- PROBLEM TO SOLVE: Transcribe the data as written, minus images.
-*-
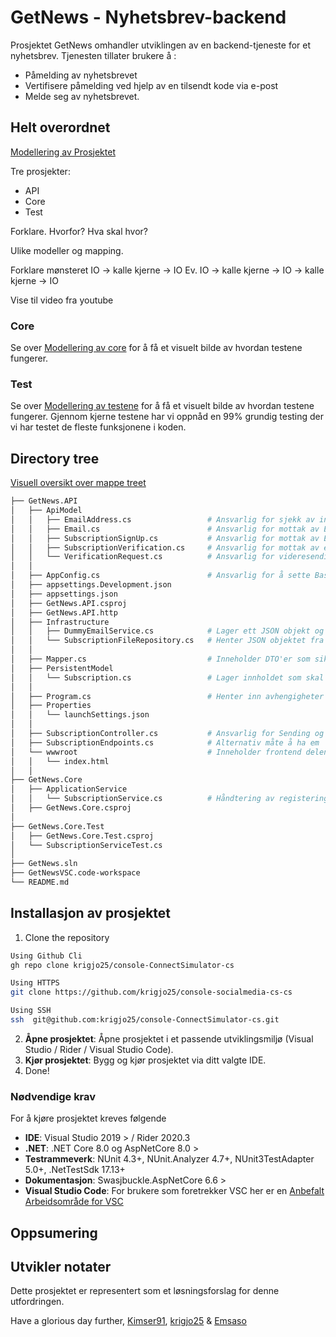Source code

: #   GetNews - Nyhetsbrev-backend
Prosjektet GetNews omhandler utviklingen av en backend-tjeneste for et nyhetsbrev.
Tjenesten tillater brukere å :
* Påmelding av nyhetsbrevet
* Vertifisere påmelding ved hjelp av en tilsendt kode via e-post
* Melde seg av nyhetsbrevet.

## Helt overordnet
[Modellering av Prosjektet](./model/getnews.md)

<!--?  Hva synes dere om denne endringen?
Prosjektet er delt inn i tre hovedkomponenter:
* **API**: Ansvarlig for grensesnitt mot eksterne systemer/frontend
* **Core**: Inneholder kjernelogikken og forretningsreglene
* **Test**: Omfatter enhetstester og integrasjonstester.

### Dataflyt og mønstere
Systemet benytter et mønster for dataflyt som kan visualiseres som:
```mermaid
%% Input/Output(IO) -> Kall til kjerne -> IO
Denne [linken]() Inneholder en mer detaljert forklaring av dataflyten.

```
### Core-laget
[Modellering av hvordan Core fungerer sammen](./model/core.md)
Dette laget implementerer all forretningslogikk for håndtering av abonnementer, verifisering og avmelding

### Test-laget
Se [Modellering av testene](./model/testModel.md) for en visuell oversikt over teststrukturen.
Vårt testregime har oppnådd en testdekning på 99% i kjernelaget, noe som sikrer robusthet og kvalitet i de fleste funksjoner.
-->

Tre prosjekter: 
- API
- Core
- Test

Forklare. Hvorfor? Hva skal hvor?

Ulike modeller og mapping. 

Forklare mønsteret IO -> kalle kjerne -> IO
Ev. IO -> kalle kjerne -> IO -> kalle kjerne -> IO

Vise til video fra youtube



### Core
Se over [Modellering av core](./model/core.md) for å få et visuelt bilde av hvordan testene fungerer.

### Test
Se over [Modellering av testene](./model/testModel.md) for å få et visuelt bilde av hvordan testene fungerer.
Gjennom kjerne testene har vi oppnåd en 99% grundig testing der vi har testet de fleste funksjonene i koden.

##  Directory tree
[Visuell oversikt over mappe treet](./model/tree.md)

```sh
├── GetNews.API
│   ├── ApiModel
│   │   ├── EmailAddress.cs                 # Ansvarlig for sjekk av inn skrevet Emailadresse
│   │   ├── Email.cs                        # Ansvarlig for mottak av Email innhold fra frontend
│   │   ├── SubscriptionSignUp.cs           # Ansvarlig for mottak av Emailadresse for sjekk i Backend
│   │   ├── SubscriptionVerification.cs     # Ansvarlig for mottak av emailadressen og verificationCode
│   │   └── VerificationRequest.cs          # Ansvarlig for videresending av emailadressen og verifikasjonskoden til backend
│   │
│   ├── AppConfig.cs                        # Ansvarlig for å sette BasePath for fillagring
│   ├── appsettings.Development.json
│   ├── appsettings.json
│   ├── GetNews.API.csproj
│   ├── GetNews.API.http
│   ├── Infrastructure
│   │   ├── DummyEmailService.cs            # Lager ett JSON objekt og lagrer det som en fil i Subscription mappen
│   │   └── SubscriptionFileRepository.cs   # Henter JSON objektet fra Riktig fil bestemt av Emailadressen som blir sendt med fra UI
│   │
│   ├── Mapper.cs                           # Inneholder DTO'er som sikrer at riktig dataflyt og at kun ønsket del av JSON ovjektet kommer dit det skal
│   ├── PersistentModel
│   │   └── Subscription.cs                 # Lager innholdet som skal lagres i "Emailen" som blir laget av DummyEmailService.cs
│   │
│   ├── Program.cs                          # Henter inn avhengigheter og lytter etter API kall via MapPost
│   ├── Properties
│   │   └── launchSettings.json
│   │
│   ├── SubscriptionController.cs           # Ansvarlig for Sending og mottak av informasjon til Backend
│   ├── SubscriptionEndpoints.cs            # Alternativ måte å ha em  Router til API om en ønsker (mer dynamisk og ryddigere enn å legge alt i Program) 
│   └── wwwroot                             # Inneholder frontend delen av prosjektet
│   │   └── index.html
│   │
├── GetNews.Core
│   ├── ApplicationService
│   │   └── SubscriptionService.cs          # Håndtering av registering, vertifisering og avmelding
│   ├── GetNews.Core.csproj
│
├── GetNews.Core.Test
│   ├── GetNews.Core.Test.csproj
│   └── SubscriptionServiceTest.cs        
│
├── GetNews.sln
├── GetNewsVSC.code-workspace
└── README.md
```
##  Installasjon av prosjektet
1. Clone the repository
```sh
Using Github Cli
gh repo clone krigjo25/console-ConnectSimulator-cs

Using HTTPS
git clone https://github.com/krigjo25/console-socialmedia-cs-cs

Using SSH
ssh  git@github.com:krigjo25/console-ConnectSimulator-cs.git

```
2.  **Åpne prosjektet**: Åpne prosjektet i et passende utviklingsmiljø (Visual Studio / Rider / Visual Studio Code).
3.  **Kjør prosjektet**: Bygg og kjør prosjektet via ditt valgte IDE.
4. Done!

### Nødvendige krav
For å kjøre prosjektet kreves følgende
* **IDE**: Visual Studio 2019 > / Rider 2020.3
* **.NET**: .NET Core 8.0  og AspNetCore 8.0 >
* **Testrammeverk**:  NUnit 4.3+, NUnit.Analyzer 4.7+, NUnit3TestAdapter 5.0+, .NetTestSdk 17.13+
* **Dokumentasjon**: Swasjbuckle.AspNetCore 6.6 >
* **Visual Studio Code**: For brukere som foretrekker VSC her er en [Anbefalt Arbeidsområde for VSC](https://vscode.dev/profile/github/4c4bde0a91b6c89df4bdfc6f5f022189)

## Oppsumering
<!--? Hva synes dere om denne implementasjonen av oppsumering?
Gjennom prosjektet har det vært utfordrende å forstå herakiet, og sette seg inn i hvordan fungerer koden. 
Vi løste det med å lage diagrammer som viser mappe herakiet, modellering av klassene, og deres ansvar ved bruk av klasse diagram.
I begynnelsen har det vært en utfordring  med team dynamikk, og tenke som en enhet. Dette løste vi med å ha struktur i koden og spille spill på fredager  30 min -1t,
der vi øver på kommunikasjon og team building. -->

##  Utvikler notater
Dette prosjektet er representert som et løsningsforslag for denne utfordringen.

Have a glorious day further,
[Kimser91](https://github.com/Kimser91), [krigjo25](https://github.com/krigjo25) & [Emsaso](https://github.com/emsaso)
-*-
- PROBLEM SOLUTION:
Source code

: #   GetNews - Nyhetsbrev-backend
Prosjektet GetNews omhandler utviklingen av en backend-tjeneste for et nyhetsbrev.
Tjenesten tillater brukere å :
* Påmelding av nyhetsbrevet
* Vertifisere påmelding ved hjelp av en tilsendt kode via e-post
* Melde seg av nyhetsbrevet.

## Helt overordnet
[Modellering av Prosjektet](./model/getnews.md)

<!--?  Hva synes dere om denne endringen?
Prosjektet er delt inn i tre hovedkomponenter:
* **API**: Ansvarlig for grensesnitt mot eksterne systemer/frontend
* **Core**: Inneholder kjernelogikken og forretningsreglene
* **Test**: Omfatter enhetstester og integrasjonstester.

### Dataflyt og mønstere
Systemet benytter et mønster for dataflyt som kan visualiseres som:
```mermaid
%% Input/Output(IO) -> Kall til kjerne -> IO
Denne [linken]() Inneholder en mer detaljert forklaring av dataflyten.

```
### Core-laget
[Modellering av hvordan Core fungerer sammen](./model/core.md)
Dette laget implementerer all forretningslogikk for håndtering av abonnementer, verifisering og avmelding

### Test-laget
Se [Modellering av testene](./model/testModel.md) for en visuell oversikt over teststrukturen.
Vårt testregime har oppnådd en testdekning på 99% i kjernelaget, noe som sikrer robusthet og kvalitet i de fleste funksjoner.
-->

Tre prosjekter: 
- API
- Core
- Test

Forklare. Hvorfor? Hva skal hvor?

Ulike modeller og mapping. 

Forklare mønsteret IO -> kalle kjerne -> IO
Ev. IO -> kalle kjerne -> IO -> kalle kjerne -> IO

Vise til video fra youtube



### Core
Se over [Modellering av core](./model/core.md) for å få et visuelt bilde av hvordan testene fungerer.

### Test
Se over [Modellering av testene](./model/testModel.md) for å få et visuelt bilde av hvordan testene fungerer.
Gjennom kjerne testene har vi oppnåd en 99% grundig testing der vi har testet de fleste funksjonene i koden.

##  Directory tree
[Visuell oversikt over mappe treet](./model/tree.md)

```sh
├── GetNews.API
│   ├── ApiModel
│   │   ├── EmailAddress.cs                 # Ansvarlig for sjekk av inn skrevet Emailadresse
│   │   ├── Email.cs                        # Ansvarlig for mottak av Email innhold fra frontend
│   │   ├── SubscriptionSignUp.cs           # Ansvarlig for mottak av Emailadresse for sjekk i Backend
│   │   ├── SubscriptionVerification.cs     # Ansvarlig for mottak av emailadressen og verificationCode
│   │   └── VerificationRequest.cs          # Ansvarlig for videresending av emailadressen og verifikasjonskoden til backend
│   │
│   ├── AppConfig.cs                        # Ansvarlig for å sette BasePath for fillagring
│   ├── appsettings.Development.json
│   ├── appsettings.json
│   ├── GetNews.API.csproj
│   ├── GetNews.API.http
│   ├── Infrastructure
│   │   ├── DummyEmailService.cs            # Lager ett JSON objekt og lagrer det som en fil i Subscription mappen
│   │   └── SubscriptionFileRepository.cs   # Henter JSON objektet fra Riktig fil bestemt av Emailadressen som blir sendt med fra UI
│   │
│   ├── Mapper.cs                           # Inneholder DTO'er som sikrer at riktig dataflyt og at kun ønsket del av JSON ovjektet kommer dit det skal
│   ├── PersistentModel
│   │   └── Subscription.cs                 # Lager innholdet som skal lagres i "Emailen" som blir laget av DummyEmailService.cs
│   │
│   ├── Program.cs                          # Henter inn avhengigheter og lytter etter API kall via MapPost
│   ├── Properties
│   │   └── launchSettings.json
│   │
│   ├── SubscriptionController.cs           # Ansvarlig for Sending og mottak av informasjon til Backend
│   ├── SubscriptionEndpoints.cs            # Alternativ måte å ha em  Router til API om en ønsker (mer dynamisk og ryddigere enn å legge alt i Program) 
│   └── wwwroot                             # Inneholder frontend delen av prosjektet
│   │   └── index.html
│   │
├── GetNews.Core
│   ├── ApplicationService
│   │   └── SubscriptionService.cs          # Håndtering av registering, vertifisering og avmelding
│   ├── GetNews.Core.csproj
│
├── GetNews.Core.Test
│   ├── GetNews.Core.Test.csproj
│   └── SubscriptionServiceTest.cs        
│
├── GetNews.sln
├── GetNewsVSC.code-workspace
└── README.md
```
##  Installasjon av prosjektet
1. Clone the repository
```sh
Using Github Cli
gh repo clone krigjo25/console-ConnectSimulator-cs

Using HTTPS
git clone https://github.com/krigjo25/console-socialmedia-cs-cs

Using SSH
ssh  git@github.com:krigjo25/console-ConnectSimulator-cs.git

```
2.  **Åpne prosjektet**: Åpne prosjektet i et passende utviklingsmiljø (Visual Studio / Rider / Visual Studio Code).
3.  **Kjør prosjektet**: Bygg og kjør prosjektet via ditt valgte IDE.
4. Done!

### Nødvendige krav
For å kjøre prosjektet kreves følgende
* **IDE**: Visual Studio 2019 > / Rider 2020.3
* **.NET**: .NET Core 8.0  og AspNetCore 8.0 >
* **Testrammeverk**:  NUnit 4.3+, NUnit.Analyzer 4.7+, NUnit3TestAdapter 5.0+, .NetTestSdk 17.13+
* **Dokumentasjon**: Swasjbuckle.AspNetCore 6.6 >
* **Visual Studio Code**: For brukere som foretrekker VSC her er en [Anbefalt Arbeidsområde for VSC](https://vscode.dev/profile/github/4c4bde0a91b6c89df4bdfc6f5f022189)

## Oppsumering
<!--? Hva synes dere om denne implementasjonen av oppsumering?
Gjennom prosjektet har det vært utfordrende å forstå herakiet, og sette seg inn i hvordan fungerer koden. 
Vi løste det med å lage diagrammer som viser mappe herakiet, modellering av klassene, og deres ansvar ved bruk av klasse diagram.
I begynnelsen har det vært en utfordring  med team dynamikk, og tenke som en enhet. Dette løste vi med å ha struktur i koden og spille spill på fredager  30 min -1t,
der vi øver på kommunikasjon og team building. -->

##  Utvikler notater
Dette prosjektet er representert som et løsningsforslag for denne utfordringen.

Have a glorious day further,
[Kimser91](https://github.com/Kimser91), [krigjo25](https://github.com/krigjo25) & [Emsaso](https://github.com/emsaso)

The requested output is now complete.